This dataset is a daily record of the top trending YouTube videos.

-kaggle

There is data on 10 countries but our dataset of interest is for India.

You can view my notebook here or by visiting my GitHub repo.

Problems with the dataset

The file provided is csv, hence there is no defined schema. This makes it difficult to extract any information using built-in functions specific to certain datatypes right-away. There are columns which consist of date and time. They can be easily analyzed if the schema is corrected/defined.
There are rows that stretch multiple lines. They maybe interpreted as separate rows by spark if not corrected and can lead to incorrect row/column values.
Another disadvantage of a csv file is that they are slow to parse with Spark. They are not able to take advantage of Spark’s predicate pushdown, which help with performance improvements.
There are rows of data present for video which have been removed by YouTube or have some kind of error. Such data can influence insights and can result to false positives.

The Solution

The answer is simple, to create a ingestion data pipeline that extracts, transforms and loads the data into a more robust format.

I used PySpark on the Databricks platform and wrote the cleaned data-frame to parquet.

The Procedure

To ingest the data into databricks, I used the kaggle CLI. I installed it in the environment but to use it, I needed to export my token key and username which would inherently expose my credentials. To conceal it from the viewers, I used widgets that allow us to add parameters to a notebook. This way, anybody using my notebook can run it by entering their own token and username. You can refer the kaggle API documentation to learn about the various commands and how to install it.
Then I defined the schema according to the nature of the columns and read the file into a dataframe.

The date format for the trending_date column is yy.dd.MM and the timestamp format for the publish_time column is yyyy-MM-dd'T'HH:mm:ss.SSSZ. This cannot be specified in the schema. To capture this format, I specified the dateFormat and the timestampFormat options while reading the file to a dataframe. To know more about these options click on the link.

I specified the multiLine options as well to convey to Spark that some rows stretch multiple lines and to not parse such records as separate rows.
After importing the data, I performed the relevant transformations.

I removed the rows which had video_error_or_removed column set to True. Value set to true for this column points out that the video has some technical error or it has been removed and hence, cannot be played.
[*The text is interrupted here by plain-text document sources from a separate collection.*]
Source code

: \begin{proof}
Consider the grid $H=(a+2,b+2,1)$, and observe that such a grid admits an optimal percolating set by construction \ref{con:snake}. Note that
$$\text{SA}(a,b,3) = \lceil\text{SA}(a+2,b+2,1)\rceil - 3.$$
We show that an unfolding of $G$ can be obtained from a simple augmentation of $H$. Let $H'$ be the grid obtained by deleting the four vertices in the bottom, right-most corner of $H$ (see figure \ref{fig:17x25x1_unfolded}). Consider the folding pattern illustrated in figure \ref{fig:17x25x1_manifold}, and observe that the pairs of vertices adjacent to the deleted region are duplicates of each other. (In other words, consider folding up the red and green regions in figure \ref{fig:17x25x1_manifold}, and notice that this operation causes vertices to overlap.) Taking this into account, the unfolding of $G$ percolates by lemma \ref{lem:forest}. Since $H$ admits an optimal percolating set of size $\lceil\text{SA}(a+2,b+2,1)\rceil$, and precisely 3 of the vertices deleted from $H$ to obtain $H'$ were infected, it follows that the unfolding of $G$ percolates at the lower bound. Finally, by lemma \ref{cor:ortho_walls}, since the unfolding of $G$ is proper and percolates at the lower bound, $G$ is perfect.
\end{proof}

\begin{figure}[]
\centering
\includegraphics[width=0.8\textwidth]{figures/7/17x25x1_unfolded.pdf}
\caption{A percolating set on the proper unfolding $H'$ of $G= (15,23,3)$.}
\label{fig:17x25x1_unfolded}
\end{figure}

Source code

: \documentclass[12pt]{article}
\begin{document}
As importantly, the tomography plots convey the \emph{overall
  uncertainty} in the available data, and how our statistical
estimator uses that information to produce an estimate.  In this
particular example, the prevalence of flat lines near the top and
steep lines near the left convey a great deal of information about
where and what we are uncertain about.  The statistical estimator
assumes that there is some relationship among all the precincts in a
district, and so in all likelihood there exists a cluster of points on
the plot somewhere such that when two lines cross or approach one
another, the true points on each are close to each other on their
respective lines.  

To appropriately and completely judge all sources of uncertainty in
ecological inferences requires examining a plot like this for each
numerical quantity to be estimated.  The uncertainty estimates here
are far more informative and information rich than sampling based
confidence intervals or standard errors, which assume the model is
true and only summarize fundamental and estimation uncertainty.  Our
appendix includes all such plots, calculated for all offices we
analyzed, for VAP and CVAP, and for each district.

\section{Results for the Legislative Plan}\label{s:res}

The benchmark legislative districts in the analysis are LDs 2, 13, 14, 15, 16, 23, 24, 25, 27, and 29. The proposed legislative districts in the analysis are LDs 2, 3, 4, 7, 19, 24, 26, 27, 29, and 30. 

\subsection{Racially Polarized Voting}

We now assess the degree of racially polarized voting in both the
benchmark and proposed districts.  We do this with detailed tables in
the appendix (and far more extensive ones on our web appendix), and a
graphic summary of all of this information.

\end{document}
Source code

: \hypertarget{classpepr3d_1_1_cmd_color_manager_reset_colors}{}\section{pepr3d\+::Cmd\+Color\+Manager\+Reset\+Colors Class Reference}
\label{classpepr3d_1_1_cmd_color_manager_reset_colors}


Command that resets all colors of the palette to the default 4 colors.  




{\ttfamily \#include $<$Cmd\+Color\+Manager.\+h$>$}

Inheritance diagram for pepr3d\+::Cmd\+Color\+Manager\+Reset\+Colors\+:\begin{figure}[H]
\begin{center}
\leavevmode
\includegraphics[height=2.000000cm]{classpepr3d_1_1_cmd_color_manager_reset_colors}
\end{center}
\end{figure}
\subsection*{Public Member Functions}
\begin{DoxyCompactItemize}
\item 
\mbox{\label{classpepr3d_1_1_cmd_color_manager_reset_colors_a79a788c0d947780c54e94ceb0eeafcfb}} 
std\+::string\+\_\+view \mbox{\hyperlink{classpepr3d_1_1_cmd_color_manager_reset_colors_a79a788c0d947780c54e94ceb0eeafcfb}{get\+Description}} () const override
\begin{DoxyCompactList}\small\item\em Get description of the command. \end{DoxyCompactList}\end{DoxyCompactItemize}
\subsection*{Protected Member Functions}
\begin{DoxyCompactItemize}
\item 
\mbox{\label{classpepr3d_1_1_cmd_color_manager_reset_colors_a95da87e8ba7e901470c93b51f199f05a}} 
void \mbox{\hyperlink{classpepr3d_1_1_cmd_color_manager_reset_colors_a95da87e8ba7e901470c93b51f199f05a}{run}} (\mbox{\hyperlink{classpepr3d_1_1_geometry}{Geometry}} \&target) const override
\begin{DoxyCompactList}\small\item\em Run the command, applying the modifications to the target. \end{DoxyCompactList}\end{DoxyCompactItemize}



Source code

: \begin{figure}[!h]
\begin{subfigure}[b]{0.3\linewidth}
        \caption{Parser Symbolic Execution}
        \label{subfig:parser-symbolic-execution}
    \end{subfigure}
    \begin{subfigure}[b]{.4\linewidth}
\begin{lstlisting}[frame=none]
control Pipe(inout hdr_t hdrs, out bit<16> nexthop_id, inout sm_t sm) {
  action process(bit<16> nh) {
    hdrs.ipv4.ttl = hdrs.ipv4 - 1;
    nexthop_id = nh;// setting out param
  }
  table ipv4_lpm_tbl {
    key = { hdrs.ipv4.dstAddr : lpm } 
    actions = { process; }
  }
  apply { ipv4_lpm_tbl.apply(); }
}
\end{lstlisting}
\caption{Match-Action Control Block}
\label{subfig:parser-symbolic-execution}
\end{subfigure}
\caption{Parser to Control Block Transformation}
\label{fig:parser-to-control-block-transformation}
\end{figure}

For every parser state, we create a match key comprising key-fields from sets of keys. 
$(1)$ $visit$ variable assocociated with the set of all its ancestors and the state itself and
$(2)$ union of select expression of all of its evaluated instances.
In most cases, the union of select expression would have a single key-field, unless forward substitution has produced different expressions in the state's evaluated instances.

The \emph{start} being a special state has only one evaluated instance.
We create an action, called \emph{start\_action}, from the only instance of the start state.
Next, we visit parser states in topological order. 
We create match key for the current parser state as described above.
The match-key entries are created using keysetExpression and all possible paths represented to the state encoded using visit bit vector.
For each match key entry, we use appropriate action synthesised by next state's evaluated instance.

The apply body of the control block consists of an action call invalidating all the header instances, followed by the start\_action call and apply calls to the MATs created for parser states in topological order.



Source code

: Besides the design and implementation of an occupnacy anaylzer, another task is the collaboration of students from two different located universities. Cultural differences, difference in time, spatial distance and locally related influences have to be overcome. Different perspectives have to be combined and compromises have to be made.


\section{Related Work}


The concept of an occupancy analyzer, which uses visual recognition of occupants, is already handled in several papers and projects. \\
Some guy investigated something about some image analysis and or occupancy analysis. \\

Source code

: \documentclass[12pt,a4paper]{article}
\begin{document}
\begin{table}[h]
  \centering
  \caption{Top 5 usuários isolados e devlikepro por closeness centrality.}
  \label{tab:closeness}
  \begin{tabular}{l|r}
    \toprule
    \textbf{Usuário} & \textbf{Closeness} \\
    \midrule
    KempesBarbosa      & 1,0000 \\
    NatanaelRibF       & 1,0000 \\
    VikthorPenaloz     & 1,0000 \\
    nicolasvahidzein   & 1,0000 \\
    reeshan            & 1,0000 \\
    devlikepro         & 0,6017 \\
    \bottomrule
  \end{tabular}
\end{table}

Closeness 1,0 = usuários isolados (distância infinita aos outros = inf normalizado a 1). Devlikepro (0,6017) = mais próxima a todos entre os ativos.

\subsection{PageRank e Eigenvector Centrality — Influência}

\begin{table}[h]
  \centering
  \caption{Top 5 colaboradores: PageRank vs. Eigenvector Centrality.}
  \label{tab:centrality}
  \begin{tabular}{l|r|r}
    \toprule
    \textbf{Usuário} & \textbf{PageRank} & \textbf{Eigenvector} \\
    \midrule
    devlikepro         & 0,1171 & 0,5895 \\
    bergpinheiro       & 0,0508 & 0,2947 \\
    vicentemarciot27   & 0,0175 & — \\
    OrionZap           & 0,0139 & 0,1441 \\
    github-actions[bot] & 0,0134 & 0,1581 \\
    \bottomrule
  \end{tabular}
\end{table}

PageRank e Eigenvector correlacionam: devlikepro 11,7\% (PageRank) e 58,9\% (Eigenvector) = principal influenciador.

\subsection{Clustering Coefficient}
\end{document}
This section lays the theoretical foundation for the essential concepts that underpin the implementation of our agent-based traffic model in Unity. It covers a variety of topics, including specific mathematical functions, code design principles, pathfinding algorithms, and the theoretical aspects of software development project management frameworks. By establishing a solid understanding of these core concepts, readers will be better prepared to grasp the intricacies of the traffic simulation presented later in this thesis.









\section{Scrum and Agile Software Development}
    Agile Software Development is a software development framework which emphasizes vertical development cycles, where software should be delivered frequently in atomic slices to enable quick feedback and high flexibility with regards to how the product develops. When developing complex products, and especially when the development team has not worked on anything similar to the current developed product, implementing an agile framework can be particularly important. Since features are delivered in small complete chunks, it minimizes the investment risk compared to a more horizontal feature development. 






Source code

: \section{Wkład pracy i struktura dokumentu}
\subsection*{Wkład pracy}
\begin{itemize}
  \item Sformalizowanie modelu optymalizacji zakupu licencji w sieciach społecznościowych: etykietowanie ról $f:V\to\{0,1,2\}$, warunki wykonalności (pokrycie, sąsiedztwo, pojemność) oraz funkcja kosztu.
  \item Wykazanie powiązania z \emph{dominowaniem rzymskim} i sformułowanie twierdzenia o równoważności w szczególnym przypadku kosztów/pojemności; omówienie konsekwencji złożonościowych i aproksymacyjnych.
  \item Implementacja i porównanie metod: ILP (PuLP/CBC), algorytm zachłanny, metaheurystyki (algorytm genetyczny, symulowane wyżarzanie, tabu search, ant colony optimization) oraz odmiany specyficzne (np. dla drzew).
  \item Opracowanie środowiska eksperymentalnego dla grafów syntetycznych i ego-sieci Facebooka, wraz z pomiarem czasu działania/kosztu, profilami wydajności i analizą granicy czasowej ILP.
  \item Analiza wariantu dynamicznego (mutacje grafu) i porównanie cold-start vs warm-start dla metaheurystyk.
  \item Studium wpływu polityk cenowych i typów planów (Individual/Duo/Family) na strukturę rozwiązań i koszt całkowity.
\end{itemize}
I even removed the rows which had video_id column set to #NAME?. Such values also indicate that the video has been removed by YouTube and hence they have not been assigned a id.

Such records may introduce biases to our analyses and can result to false positives. I have done my best to find such noise in the data and remove them.
The string datatype for the tags column is not helpful when trying to analyze tags from all the videos. So I added another column which has all of the video’s tags in the form of a list. This helps in better analysis.
I wrote the dataframe to parquet and stored it in dbfs:/FileStore folder. To know more about FileStore, visit this link. The parquet file can be downloaded from this link.